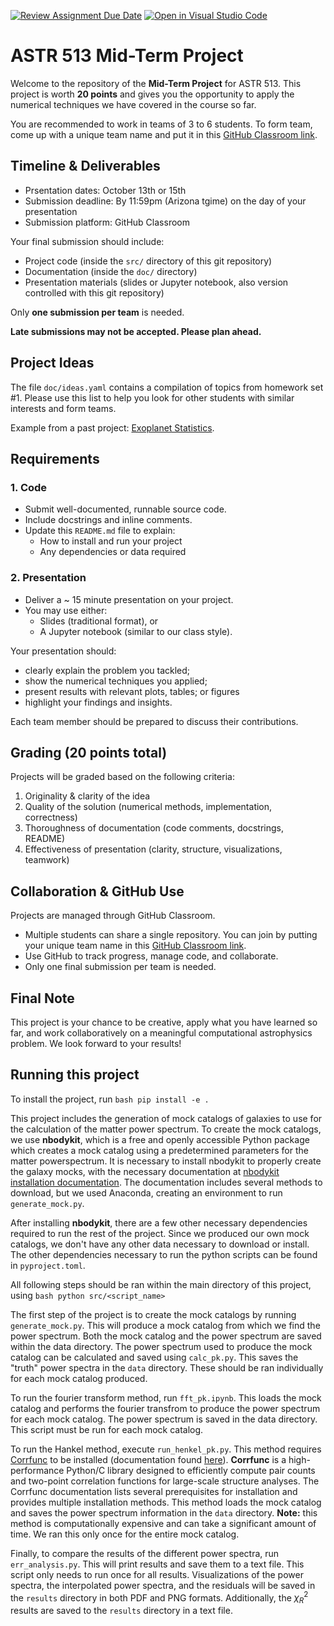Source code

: [![Review Assignment Due Date](https://classroom.github.com/assets/deadline-readme-button-22041afd0340ce965d47ae6ef1cefeee28c7c493a6346c4f15d667ab976d596c.svg)](https://classroom.github.com/a/nqfiwWTG)
[![Open in Visual Studio Code](https://classroom.github.com/assets/open-in-vscode-2e0aaae1b6195c2367325f4f02e2d04e9abb55f0b24a779b69b11b9e10269abc.svg)](https://classroom.github.com/online_ide?assignment_repo_id=20651122&assignment_repo_type=AssignmentRepo)
# ASTR 513 Mid-Term Project

Welcome to the repository of the **Mid-Term Project** for ASTR 513.
This project is worth **20 points** and gives you the opportunity to
apply the numerical techniques we have covered in the course so far.

You are recommended to work in teams of 3 to 6 students.
To form team, come up with a unique team name and put it in this
[GitHub Classroom link](https://classroom.github.com/a/nqfiwWTG).

## Timeline & Deliverables

* Prsentation dates:
  October 13th or 15th
* Submission deadline:
  By 11:59pm (Arizona tgime) on the day of your presentation
* Submission platform: GitHub Classroom

Your final submission should include:

* Project code (inside the `src/` directory of this git repository)
* Documentation (inside the `doc/` directory)
* Presentation materials (slides or Jupyter notebook, also version
  controlled with this git repository)

Only **one submission per team** is needed.

**Late submissions may not be accepted. Please plan ahead.**

## Project Ideas

The file `doc/ideas.yaml` contains a compilation of topics from
homework set \#1.
Please use this list to help you look for other students with similar
interests and form teams.

Example from a past project:
[Exoplanet Statistics](https://github.com/ua-2024q3-astr513/ASTRSTATS513_final).

## Requirements

### 1. Code

* Submit well-documented, runnable source code.
* Include docstrings and inline comments.
* Update this `README.md` file to explain:
  * How to install and run your project
  * Any dependencies or data required

### 2. Presentation

* Deliver a ~ 15 minute presentation on your project.
* You may use either:
  * Slides (traditional format), or
  * A Jupyter notebook (similar to our class style).

Your presentation should:
* clearly explain the problem you tackled;
* show the numerical techniques you applied;
* present results with relevant plots, tables; or figures
* highlight your findings and insights.

Each team member should be prepared to discuss their contributions.

## Grading (20 points total)

Projects will be graded based on the following criteria:
1. Originality & clarity of the idea
2. Quality of the solution (numerical methods, implementation,
   correctness)
3. Thoroughness of documentation (code comments, docstrings, README)
4. Effectiveness of presentation (clarity, structure, visualizations,
   teamwork)

## Collaboration & GitHub Use

Projects are managed through GitHub Classroom.
* Multiple students can share a single repository.
  You can join by putting your unique team name in this
  [GitHub Classroom link](https://classroom.github.com/a/nqfiwWTG).
* Use GitHub to track progress, manage code, and collaborate.
* Only one final submission per team is needed.

## Final Note

This project is your chance to be creative, apply what you have
learned so far, and work collaboratively on a meaningful computational
astrophysics problem.
We look forward to your results!


## Running this project

To install the project, run
    ```bash
    pip install -e .
    ```

This project includes the generation of mock catalogs of galaxies to use for the calculation of the matter power spectrum. To create the mock catalogs, we use **nbodykit**, which is a free and openly accessible Python package which creates a mock catalog using a predetermined parameters for the matter powerspectrum. It is necessary to install nbodykit to properly create the galaxy mocks, with the necessary documentation at [nbodykit installation documentation](https://nbodykit.readthedocs.io/en/latest/getting-started/install.html). The documentation includes several methods to download, but we used Anaconda, creating an environment to run `generate_mock.py`. 

After installing **nbodykit**, there are a few other necessary dependencies required to run the rest of the project. Since we produced our own mock catalogs, we don't have any other data necessary to download or install. The other dependencies necessary to run the python scripts can be found in `pyproject.toml`. 

All following steps should be ran within the main directory of this project, using 
    ```bash
    python src/<script_name>
    ```

The first step of the project is to create the mock catalogs by running `generate_mock.py`. This will produce a mock catalog from which we find the power spectrum. Both the mock catalog and the power spectrum are saved within the data directory. The power spectrum used to produce the mock catalog can be calculated and saved using `calc_pk.py`. This saves the "truth" power spectra in the `data` directory. These should be ran individually for each mock catalog produced. 

To run the fourier transform method, run `fft_pk.ipynb`. This loads the mock catalog and performs the fourier transfrom to produce the power spectrum for each mock catalog. The power spectrum is saved in the data directory. This script must be run for each mock catalog. 

To run the Hankel method, execute `run_henkel_pk.py`. This method requires [Corrfunc](https://github.com/manodeep/Corrfunc/tree/master) to be installed (documentation found [here](https://app.readthedocs.org/projects/corrfunc/downloads/pdf/docs/)). **Corrfunc** is a high-performance Python/C library designed to efficiently compute pair counts and two-point correlation functions for large-scale structure analyses. The Corrfunc documentation lists several prerequisites for installation and provides multiple installation methods. This method loads the mock catalog and saves the power spectrum information in the `data` directory. **Note:** this method is computationally expensive and can take a significant amount of time. We ran this only once for the entire mock catalog.

Finally, to compare the results of the different power spectra, run `err_analysis.py`. This will print results and save them to a text file. This script only needs to run once for all results. Visualizations of the power spectra, the interpolated power spectra, and the residuals will be saved in the `results` directory in both PDF and PNG formats. Additionally, the $\chi_R^2$ results are saved to the `results` directory in a text file.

————————

Instructions for the task - Lines holding "techniques": copy each one from the records above.

Answer space -
apply the numerical techniques we have covered in the course so far.
* show the numerical techniques you applied;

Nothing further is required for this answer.